I am not advocating one style over the other; but I’ll tell you one thing I learned back in my misspent youth working in a fat lady clothing store – if you wear loose fitting clothes, most people will assume that you are as big as those clothes, so you might as well show them exactly what you got!
Of course what you wear is also determined on what you’re going to be doing – I work in a law office, and they would be very unhappy if I came in with my boobs and/or belly and/or butt in view. For my own personal comfort, I usually try to keep most of those parts covered anyhow – except the boobs – sometimes. Hey boobs are a goodness.
But when I’m on campus, I love when I see fatties who have their bellies peaking out! You go girl! When we go to a size-acceptance dance, I love the fatties who are obviously reveling in their curves! It rocks!
Personally, I also have to deal with the issue of age-appropriateness. This is another toughie for me. In my head, I’m still in the midst of that misspent youth!
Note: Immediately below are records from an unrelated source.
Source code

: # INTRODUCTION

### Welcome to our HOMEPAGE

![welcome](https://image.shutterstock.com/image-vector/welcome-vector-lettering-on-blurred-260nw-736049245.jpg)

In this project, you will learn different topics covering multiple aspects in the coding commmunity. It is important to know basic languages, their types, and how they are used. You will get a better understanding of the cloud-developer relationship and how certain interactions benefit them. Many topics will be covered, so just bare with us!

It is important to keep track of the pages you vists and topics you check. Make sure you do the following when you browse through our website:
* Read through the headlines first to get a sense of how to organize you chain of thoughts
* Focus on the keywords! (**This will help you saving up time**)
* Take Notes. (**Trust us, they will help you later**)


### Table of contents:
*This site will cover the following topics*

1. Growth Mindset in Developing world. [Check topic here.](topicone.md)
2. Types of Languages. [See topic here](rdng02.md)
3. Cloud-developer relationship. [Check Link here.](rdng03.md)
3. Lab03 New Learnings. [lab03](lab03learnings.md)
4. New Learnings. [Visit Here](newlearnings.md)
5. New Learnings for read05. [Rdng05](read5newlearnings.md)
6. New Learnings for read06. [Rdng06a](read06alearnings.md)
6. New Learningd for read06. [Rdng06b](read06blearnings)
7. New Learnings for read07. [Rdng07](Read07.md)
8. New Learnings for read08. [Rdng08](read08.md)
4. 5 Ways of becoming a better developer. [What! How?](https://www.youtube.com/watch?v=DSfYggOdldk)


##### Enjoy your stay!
I’ll see something adorable, to die for, and then there’s that nasty voice in the back of my head saying — should someone YOUR age really wear that? Sometimes I tell the voice to shut up; other times I have to say, okay – not really for me. But I try to base these decisions on what I am comfortable with — not what society says I “should” be wearing.
As I’ve said before, we all do the best we can at any given time. Somedays I’m up for making a statement by wearing tight clothes or putting red or purple in my hair. Somedays, I’m not up for the battle.
But I do try to dress to the occasion, to my own comfort level, and to my personal standards of appropriateness. Looking “good”, in and of itself, is a statement to the world. It shows fat-phobes and people who might otherwise be unaware, that fatties can (and do) look good; and it serves as a “good example” to other fatties. Sad to say, some fatties don’t think they can look good unless and until they lose weight. So you are putting them on notice too – hey, I look good – so can you!
And that is what I try to keep in mind when I see fatties in tight or revealing clothes. They look great – I’m like them – I can (and do) look great too! We’re in it together my fat friends.